ASSIGNED TASK:
Filter the entries for the word "RESTful". Copy each line that has it.
*** DATA FOR THIS EXERCISE ***
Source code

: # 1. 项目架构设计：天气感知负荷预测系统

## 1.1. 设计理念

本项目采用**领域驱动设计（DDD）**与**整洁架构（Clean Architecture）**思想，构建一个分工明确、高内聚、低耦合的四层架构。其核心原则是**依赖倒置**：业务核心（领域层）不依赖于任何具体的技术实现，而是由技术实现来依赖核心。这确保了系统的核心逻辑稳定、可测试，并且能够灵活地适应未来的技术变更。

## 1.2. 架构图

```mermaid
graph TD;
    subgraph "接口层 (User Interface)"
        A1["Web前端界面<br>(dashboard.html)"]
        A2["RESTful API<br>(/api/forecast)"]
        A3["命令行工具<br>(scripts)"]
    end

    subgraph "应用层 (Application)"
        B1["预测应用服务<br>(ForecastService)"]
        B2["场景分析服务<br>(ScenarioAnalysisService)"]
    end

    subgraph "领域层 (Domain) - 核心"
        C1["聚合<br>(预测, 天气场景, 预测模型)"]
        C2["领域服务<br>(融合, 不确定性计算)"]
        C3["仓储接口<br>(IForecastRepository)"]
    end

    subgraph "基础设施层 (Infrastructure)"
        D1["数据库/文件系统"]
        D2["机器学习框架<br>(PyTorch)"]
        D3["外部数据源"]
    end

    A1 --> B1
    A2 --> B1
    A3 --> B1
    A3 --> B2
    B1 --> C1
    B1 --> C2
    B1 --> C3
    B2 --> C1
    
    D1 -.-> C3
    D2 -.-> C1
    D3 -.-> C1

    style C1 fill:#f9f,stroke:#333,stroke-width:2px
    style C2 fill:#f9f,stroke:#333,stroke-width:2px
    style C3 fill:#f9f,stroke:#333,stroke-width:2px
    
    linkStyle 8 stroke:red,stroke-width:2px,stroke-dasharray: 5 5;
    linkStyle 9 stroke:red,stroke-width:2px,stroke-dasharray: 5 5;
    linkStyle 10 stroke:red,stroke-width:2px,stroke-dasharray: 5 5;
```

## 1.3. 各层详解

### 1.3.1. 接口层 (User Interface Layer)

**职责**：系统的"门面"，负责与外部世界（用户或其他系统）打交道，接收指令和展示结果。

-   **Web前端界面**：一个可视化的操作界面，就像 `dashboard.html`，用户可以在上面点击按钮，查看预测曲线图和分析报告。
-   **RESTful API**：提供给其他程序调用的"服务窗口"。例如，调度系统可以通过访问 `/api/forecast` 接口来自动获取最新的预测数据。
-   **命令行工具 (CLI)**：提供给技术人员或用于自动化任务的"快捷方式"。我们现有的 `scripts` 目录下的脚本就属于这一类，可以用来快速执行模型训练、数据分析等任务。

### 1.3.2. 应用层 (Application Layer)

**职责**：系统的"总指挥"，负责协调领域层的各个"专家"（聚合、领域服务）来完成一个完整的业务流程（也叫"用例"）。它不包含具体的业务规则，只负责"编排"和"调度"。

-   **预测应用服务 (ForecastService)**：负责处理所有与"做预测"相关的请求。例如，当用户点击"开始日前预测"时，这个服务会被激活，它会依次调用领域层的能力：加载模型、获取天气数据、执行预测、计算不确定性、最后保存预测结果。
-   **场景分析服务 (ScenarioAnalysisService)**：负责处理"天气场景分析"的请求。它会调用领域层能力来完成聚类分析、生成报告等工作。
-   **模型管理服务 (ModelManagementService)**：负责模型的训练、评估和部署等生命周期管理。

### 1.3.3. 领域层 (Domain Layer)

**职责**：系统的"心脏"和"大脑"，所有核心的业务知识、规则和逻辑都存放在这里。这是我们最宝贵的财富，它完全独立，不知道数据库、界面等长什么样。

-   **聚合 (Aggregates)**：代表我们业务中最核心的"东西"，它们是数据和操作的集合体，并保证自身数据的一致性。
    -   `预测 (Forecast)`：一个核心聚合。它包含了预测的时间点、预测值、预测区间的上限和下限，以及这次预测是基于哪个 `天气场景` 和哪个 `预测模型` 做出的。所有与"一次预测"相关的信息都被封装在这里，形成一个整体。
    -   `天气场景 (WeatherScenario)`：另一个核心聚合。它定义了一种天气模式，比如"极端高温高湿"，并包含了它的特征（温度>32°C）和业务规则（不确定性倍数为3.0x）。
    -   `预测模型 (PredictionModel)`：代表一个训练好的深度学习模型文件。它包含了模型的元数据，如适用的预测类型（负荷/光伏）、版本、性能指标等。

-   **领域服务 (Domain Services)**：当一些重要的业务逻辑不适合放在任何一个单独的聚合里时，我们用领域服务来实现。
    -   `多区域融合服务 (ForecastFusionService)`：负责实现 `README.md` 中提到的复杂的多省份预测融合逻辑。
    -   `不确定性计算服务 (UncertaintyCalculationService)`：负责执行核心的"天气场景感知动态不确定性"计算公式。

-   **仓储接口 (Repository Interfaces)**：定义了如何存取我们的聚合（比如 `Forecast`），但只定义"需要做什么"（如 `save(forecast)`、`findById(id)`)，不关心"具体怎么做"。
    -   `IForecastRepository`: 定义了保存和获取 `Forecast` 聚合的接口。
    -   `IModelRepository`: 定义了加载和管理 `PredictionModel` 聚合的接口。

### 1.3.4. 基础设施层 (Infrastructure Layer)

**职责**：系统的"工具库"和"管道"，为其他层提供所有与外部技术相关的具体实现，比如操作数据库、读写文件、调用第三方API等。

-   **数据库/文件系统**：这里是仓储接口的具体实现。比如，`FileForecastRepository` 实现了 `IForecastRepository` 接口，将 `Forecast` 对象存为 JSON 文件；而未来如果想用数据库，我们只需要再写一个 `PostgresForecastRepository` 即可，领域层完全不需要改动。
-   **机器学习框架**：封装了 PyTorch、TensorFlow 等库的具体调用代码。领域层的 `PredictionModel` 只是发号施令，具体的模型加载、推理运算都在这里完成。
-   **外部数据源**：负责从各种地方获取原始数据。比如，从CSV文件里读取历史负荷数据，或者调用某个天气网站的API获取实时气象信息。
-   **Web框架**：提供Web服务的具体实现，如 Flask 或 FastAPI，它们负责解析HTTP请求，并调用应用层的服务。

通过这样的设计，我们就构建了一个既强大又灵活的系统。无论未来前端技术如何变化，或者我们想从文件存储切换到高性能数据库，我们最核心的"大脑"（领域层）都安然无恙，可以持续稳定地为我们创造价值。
*** End of DATA FOR THIS EXERCISE ***
FINISHED TASK:
        A2["RESTful API<br>(/api/forecast)"]
-   **RESTful API**：提供给其他程序调用的"服务窗口"。例如，调度系统可以通过访问 `/api/forecast` 接口来自动获取最新的预测数据。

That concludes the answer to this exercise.